Start of Block

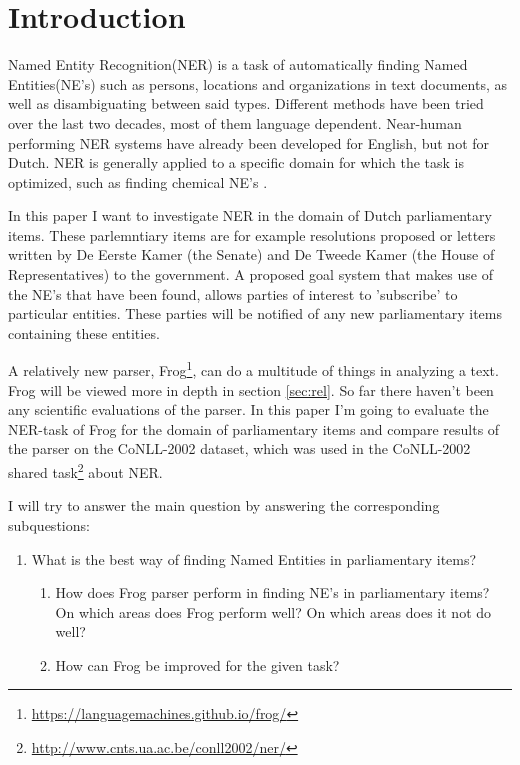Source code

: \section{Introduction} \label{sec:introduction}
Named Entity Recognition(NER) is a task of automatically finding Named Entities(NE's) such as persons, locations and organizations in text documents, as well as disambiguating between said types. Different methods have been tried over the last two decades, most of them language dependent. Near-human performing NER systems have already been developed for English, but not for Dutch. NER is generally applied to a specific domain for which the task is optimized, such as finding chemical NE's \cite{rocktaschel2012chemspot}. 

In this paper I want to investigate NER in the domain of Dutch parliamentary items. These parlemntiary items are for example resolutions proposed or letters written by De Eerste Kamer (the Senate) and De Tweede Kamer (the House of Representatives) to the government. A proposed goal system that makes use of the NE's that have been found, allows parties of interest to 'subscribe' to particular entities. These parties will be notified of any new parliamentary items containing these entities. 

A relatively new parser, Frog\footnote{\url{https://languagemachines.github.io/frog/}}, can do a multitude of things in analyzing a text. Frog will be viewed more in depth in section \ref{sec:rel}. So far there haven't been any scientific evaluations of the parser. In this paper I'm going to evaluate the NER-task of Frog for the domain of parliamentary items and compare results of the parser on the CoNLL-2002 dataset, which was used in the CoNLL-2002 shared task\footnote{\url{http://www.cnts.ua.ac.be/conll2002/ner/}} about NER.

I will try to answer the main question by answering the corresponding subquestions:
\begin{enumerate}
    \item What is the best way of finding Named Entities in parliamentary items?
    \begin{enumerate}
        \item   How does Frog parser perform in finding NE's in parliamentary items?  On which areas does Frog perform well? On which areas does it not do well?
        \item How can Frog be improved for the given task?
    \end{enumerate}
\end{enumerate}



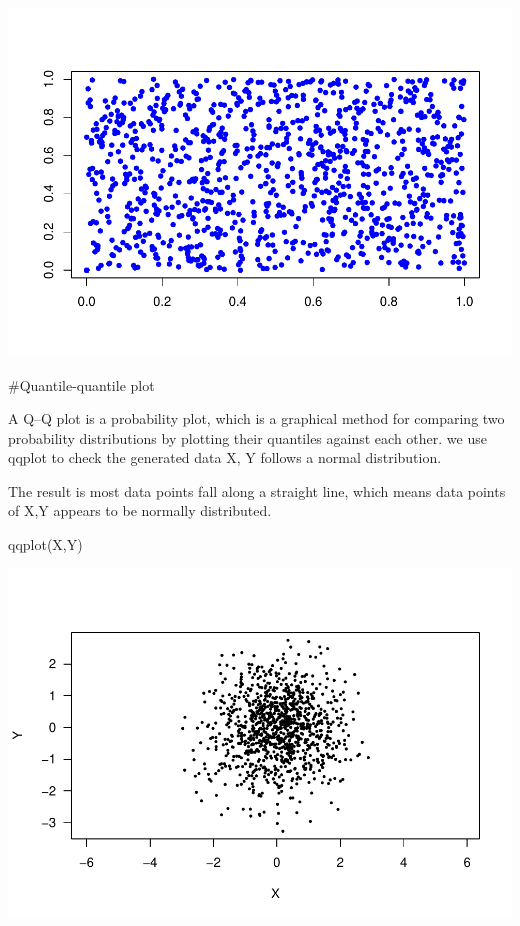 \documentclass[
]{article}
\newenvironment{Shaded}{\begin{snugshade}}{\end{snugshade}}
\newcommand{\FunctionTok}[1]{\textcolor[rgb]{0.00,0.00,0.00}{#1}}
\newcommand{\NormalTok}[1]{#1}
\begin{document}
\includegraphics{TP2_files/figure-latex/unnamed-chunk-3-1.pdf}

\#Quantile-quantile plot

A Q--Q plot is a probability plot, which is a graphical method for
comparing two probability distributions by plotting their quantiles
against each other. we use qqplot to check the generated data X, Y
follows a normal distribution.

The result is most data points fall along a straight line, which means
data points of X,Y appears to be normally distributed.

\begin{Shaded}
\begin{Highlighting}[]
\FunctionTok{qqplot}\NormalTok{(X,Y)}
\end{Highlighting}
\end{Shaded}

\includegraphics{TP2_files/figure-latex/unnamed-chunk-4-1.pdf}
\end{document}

End of Block

◆ **Action item**
Without copying any picture, write out the entries exactly.

◆ **Solution to the problem**
Source code

: \section{Introduction} \label{sec:introduction}
Named Entity Recognition(NER) is a task of automatically finding Named Entities(NE's) such as persons, locations and organizations in text documents, as well as disambiguating between said types. Different methods have been tried over the last two decades, most of them language dependent. Near-human performing NER systems have already been developed for English, but not for Dutch. NER is generally applied to a specific domain for which the task is optimized, such as finding chemical NE's \cite{rocktaschel2012chemspot}. 

In this paper I want to investigate NER in the domain of Dutch parliamentary items. These parlemntiary items are for example resolutions proposed or letters written by De Eerste Kamer (the Senate) and De Tweede Kamer (the House of Representatives) to the government. A proposed goal system that makes use of the NE's that have been found, allows parties of interest to 'subscribe' to particular entities. These parties will be notified of any new parliamentary items containing these entities. 

A relatively new parser, Frog\footnote{\url{https://languagemachines.github.io/frog/}}, can do a multitude of things in analyzing a text. Frog will be viewed more in depth in section \ref{sec:rel}. So far there haven't been any scientific evaluations of the parser. In this paper I'm going to evaluate the NER-task of Frog for the domain of parliamentary items and compare results of the parser on the CoNLL-2002 dataset, which was used in the CoNLL-2002 shared task\footnote{\url{http://www.cnts.ua.ac.be/conll2002/ner/}} about NER.

I will try to answer the main question by answering the corresponding subquestions:
\begin{enumerate}
    \item What is the best way of finding Named Entities in parliamentary items?
    \begin{enumerate}
        \item   How does Frog parser perform in finding NE's in parliamentary items?  On which areas does Frog perform well? On which areas does it not do well?
        \item How can Frog be improved for the given task?
    \end{enumerate}
\end{enumerate}



 \documentclass[
]{article}
\newenvironment{Shaded}{\begin{snugshade}}{\end{snugshade}}
\newcommand{\FunctionTok}[1]{\textcolor[rgb]{0.00,0.00,0.00}{#1}}
\newcommand{\NormalTok}[1]{#1}
\begin{document}
\includegraphics{TP2_files/figure-latex/unnamed-chunk-3-1.pdf}

\#Quantile-quantile plot

A Q--Q plot is a probability plot, which is a graphical method for
comparing two probability distributions by plotting their quantiles
against each other. we use qqplot to check the generated data X, Y
follows a normal distribution.

The result is most data points fall along a straight line, which means
data points of X,Y appears to be normally distributed.

\begin{Shaded}
\begin{Highlighting}[]
\FunctionTok{qqplot}\NormalTok{(X,Y)}
\end{Highlighting}
\end{Shaded}

\includegraphics{TP2_files/figure-latex/unnamed-chunk-4-1.pdf}
\end{document}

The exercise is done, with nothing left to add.